[Stored data entries]
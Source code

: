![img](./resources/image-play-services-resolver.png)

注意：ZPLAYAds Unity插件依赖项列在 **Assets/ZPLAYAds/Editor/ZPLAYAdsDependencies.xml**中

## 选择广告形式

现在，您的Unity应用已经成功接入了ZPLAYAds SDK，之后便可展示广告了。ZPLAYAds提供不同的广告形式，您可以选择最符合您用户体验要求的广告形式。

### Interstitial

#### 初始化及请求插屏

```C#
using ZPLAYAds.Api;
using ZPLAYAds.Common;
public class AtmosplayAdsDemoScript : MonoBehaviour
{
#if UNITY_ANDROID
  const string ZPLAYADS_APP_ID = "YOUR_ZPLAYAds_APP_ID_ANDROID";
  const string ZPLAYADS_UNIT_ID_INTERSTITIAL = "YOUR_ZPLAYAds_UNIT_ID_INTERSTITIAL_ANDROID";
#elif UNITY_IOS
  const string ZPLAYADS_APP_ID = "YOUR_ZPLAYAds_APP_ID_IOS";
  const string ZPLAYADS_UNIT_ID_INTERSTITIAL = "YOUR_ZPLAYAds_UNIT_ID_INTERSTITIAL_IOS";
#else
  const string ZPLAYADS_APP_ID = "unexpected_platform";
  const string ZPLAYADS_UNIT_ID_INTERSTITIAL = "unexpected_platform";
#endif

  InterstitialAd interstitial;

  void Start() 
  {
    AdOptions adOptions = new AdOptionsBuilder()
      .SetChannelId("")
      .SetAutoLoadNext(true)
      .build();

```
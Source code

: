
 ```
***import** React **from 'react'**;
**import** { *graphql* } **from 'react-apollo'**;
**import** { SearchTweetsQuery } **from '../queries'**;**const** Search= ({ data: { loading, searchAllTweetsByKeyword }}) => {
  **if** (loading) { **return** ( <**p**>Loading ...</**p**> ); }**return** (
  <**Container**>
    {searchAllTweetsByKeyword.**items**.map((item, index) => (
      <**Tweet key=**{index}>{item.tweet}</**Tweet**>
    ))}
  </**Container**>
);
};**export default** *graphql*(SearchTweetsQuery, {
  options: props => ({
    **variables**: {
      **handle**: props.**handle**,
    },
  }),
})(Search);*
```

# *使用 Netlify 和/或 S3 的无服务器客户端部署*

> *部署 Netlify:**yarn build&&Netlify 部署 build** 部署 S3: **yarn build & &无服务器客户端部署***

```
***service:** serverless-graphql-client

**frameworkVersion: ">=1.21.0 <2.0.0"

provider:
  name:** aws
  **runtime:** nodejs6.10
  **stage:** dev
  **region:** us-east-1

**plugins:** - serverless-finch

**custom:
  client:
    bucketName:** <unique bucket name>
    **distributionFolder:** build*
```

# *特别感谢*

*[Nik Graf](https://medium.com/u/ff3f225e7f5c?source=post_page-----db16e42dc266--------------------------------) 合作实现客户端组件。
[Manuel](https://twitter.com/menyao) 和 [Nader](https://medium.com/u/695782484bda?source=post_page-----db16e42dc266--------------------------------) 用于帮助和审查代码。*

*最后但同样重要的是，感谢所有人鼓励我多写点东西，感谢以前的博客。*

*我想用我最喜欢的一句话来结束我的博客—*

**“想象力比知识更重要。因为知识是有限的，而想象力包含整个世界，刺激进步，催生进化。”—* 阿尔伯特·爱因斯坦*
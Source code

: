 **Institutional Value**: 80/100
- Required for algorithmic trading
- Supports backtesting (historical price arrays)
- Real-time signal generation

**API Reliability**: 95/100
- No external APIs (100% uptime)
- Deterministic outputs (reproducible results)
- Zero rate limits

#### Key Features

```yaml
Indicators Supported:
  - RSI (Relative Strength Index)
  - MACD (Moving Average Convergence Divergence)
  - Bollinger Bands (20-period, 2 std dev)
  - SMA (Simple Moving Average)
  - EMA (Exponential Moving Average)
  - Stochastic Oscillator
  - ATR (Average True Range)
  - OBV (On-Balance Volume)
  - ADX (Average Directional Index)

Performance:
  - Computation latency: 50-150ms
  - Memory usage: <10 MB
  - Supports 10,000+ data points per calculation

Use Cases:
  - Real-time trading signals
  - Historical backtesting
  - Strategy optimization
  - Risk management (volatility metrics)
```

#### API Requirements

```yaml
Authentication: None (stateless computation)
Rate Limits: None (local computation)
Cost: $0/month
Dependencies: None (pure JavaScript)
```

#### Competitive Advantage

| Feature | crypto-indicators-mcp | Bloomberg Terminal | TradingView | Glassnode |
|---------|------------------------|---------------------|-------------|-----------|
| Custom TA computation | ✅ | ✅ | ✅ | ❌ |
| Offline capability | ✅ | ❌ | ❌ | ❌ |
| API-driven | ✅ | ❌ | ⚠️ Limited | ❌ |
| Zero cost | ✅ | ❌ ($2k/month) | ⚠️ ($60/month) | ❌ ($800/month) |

▶ [Exercise brief]
Copy the entries above exactly, leaving none out.

▶ [Problem solution]
Source code

:![img](./resources/image-play-services-resolver.png)

注意：ZPLAYAds Unity插件依赖项列在 **Assets/ZPLAYAds/Editor/ZPLAYAdsDependencies.xml**中

## 选择广告形式

现在，您的Unity应用已经成功接入了ZPLAYAds SDK，之后便可展示广告了。ZPLAYAds提供不同的广告形式，您可以选择最符合您用户体验要求的广告形式。

### Interstitial

#### 初始化及请求插屏

```C#
using ZPLAYAds.Api;
using ZPLAYAds.Common;
public class AtmosplayAdsDemoScript : MonoBehaviour
{
#if UNITY_ANDROID
  const string ZPLAYADS_APP_ID = "YOUR_ZPLAYAds_APP_ID_ANDROID";
  const string ZPLAYADS_UNIT_ID_INTERSTITIAL = "YOUR_ZPLAYAds_UNIT_ID_INTERSTITIAL_ANDROID";
#elif UNITY_IOS
  const string ZPLAYADS_APP_ID = "YOUR_ZPLAYAds_APP_ID_IOS";
  const string ZPLAYADS_UNIT_ID_INTERSTITIAL = "YOUR_ZPLAYAds_UNIT_ID_INTERSTITIAL_IOS";
#else
  const string ZPLAYADS_APP_ID = "unexpected_platform";
  const string ZPLAYADS_UNIT_ID_INTERSTITIAL = "unexpected_platform";
#endif

  InterstitialAd interstitial;

  void Start() 
  {
    AdOptions adOptions = new AdOptionsBuilder()
      .SetChannelId("")
      .SetAutoLoadNext(true)
      .build();

```
Source code

:
 ```
***import** React **from 'react'**;
**import** { *graphql* } **from 'react-apollo'**;
**import** { SearchTweetsQuery } **from '../queries'**;**const** Search= ({ data: { loading, searchAllTweetsByKeyword }}) => {
  **if** (loading) { **return** ( <**p**>Loading ...</**p**> ); }**return** (
  <**Container**>
    {searchAllTweetsByKeyword.**items**.map((item, index) => (
      <**Tweet key=**{index}>{item.tweet}</**Tweet**>
    ))}
  </**Container**>
);
};**export default** *graphql*(SearchTweetsQuery, {
  options: props => ({
    **variables**: {
      **handle**: props.**handle**,
    },
  }),
})(Search);*
```

# *使用 Netlify 和/或 S3 的无服务器客户端部署*

> *部署 Netlify:**yarn build&&Netlify 部署 build** 部署 S3: **yarn build & &无服务器客户端部署***

```
***service:** serverless-graphql-client

**frameworkVersion: ">=1.21.0 <2.0.0"

provider:
  name:** aws
  **runtime:** nodejs6.10
  **stage:** dev
  **region:** us-east-1

**plugins:** - serverless-finch

**custom:
  client:
    bucketName:** <unique bucket name>
    **distributionFolder:** build*
```

# *特别感谢*

*[Nik Graf](https://medium.com/u/ff3f225e7f5c?source=post_page-----db16e42dc266--------------------------------) 合作实现客户端组件。
[Manuel](https://twitter.com/menyao) 和 [Nader](https://medium.com/u/695782484bda?source=post_page-----db16e42dc266--------------------------------) 用于帮助和审查代码。*

*最后但同样重要的是，感谢所有人鼓励我多写点东西，感谢以前的博客。*

*我想用我最喜欢的一句话来结束我的博客—*

**“想象力比知识更重要。因为知识是有限的，而想象力包含整个世界，刺激进步，催生进化。”—* 阿尔伯特·爱因斯坦*
Source code

: **Institutional Value**: 80/100
- Required for algorithmic trading
- Supports backtesting (historical price arrays)
- Real-time signal generation

**API Reliability**: 95/100
- No external APIs (100% uptime)
- Deterministic outputs (reproducible results)
- Zero rate limits

#### Key Features

```yaml
Indicators Supported:
  - RSI (Relative Strength Index)
  - MACD (Moving Average Convergence Divergence)
  - Bollinger Bands (20-period, 2 std dev)
  - SMA (Simple Moving Average)
  - EMA (Exponential Moving Average)
  - Stochastic Oscillator
  - ATR (Average True Range)
  - OBV (On-Balance Volume)
  - ADX (Average Directional Index)

Performance:
  - Computation latency: 50-150ms
  - Memory usage: <10 MB
  - Supports 10,000+ data points per calculation

Use Cases:
  - Real-time trading signals
  - Historical backtesting
  - Strategy optimization
  - Risk management (volatility metrics)
```

#### API Requirements

```yaml
Authentication: None (stateless computation)
Rate Limits: None (local computation)
Cost: $0/month
Dependencies: None (pure JavaScript)
```

#### Competitive Advantage

| Feature | crypto-indicators-mcp | Bloomberg Terminal | TradingView | Glassnode |
|---------|------------------------|---------------------|-------------|-----------|
| Custom TA computation | ✅ | ✅ | ✅ | ❌ |
| Offline capability | ✅ | ❌ | ❌ | ❌ |
| API-driven | ✅ | ❌ | ⚠️ Limited | ❌ |
| Zero cost | ✅ | ❌ ($2k/month) | ⚠️ ($60/month) | ❌ ($800/month) |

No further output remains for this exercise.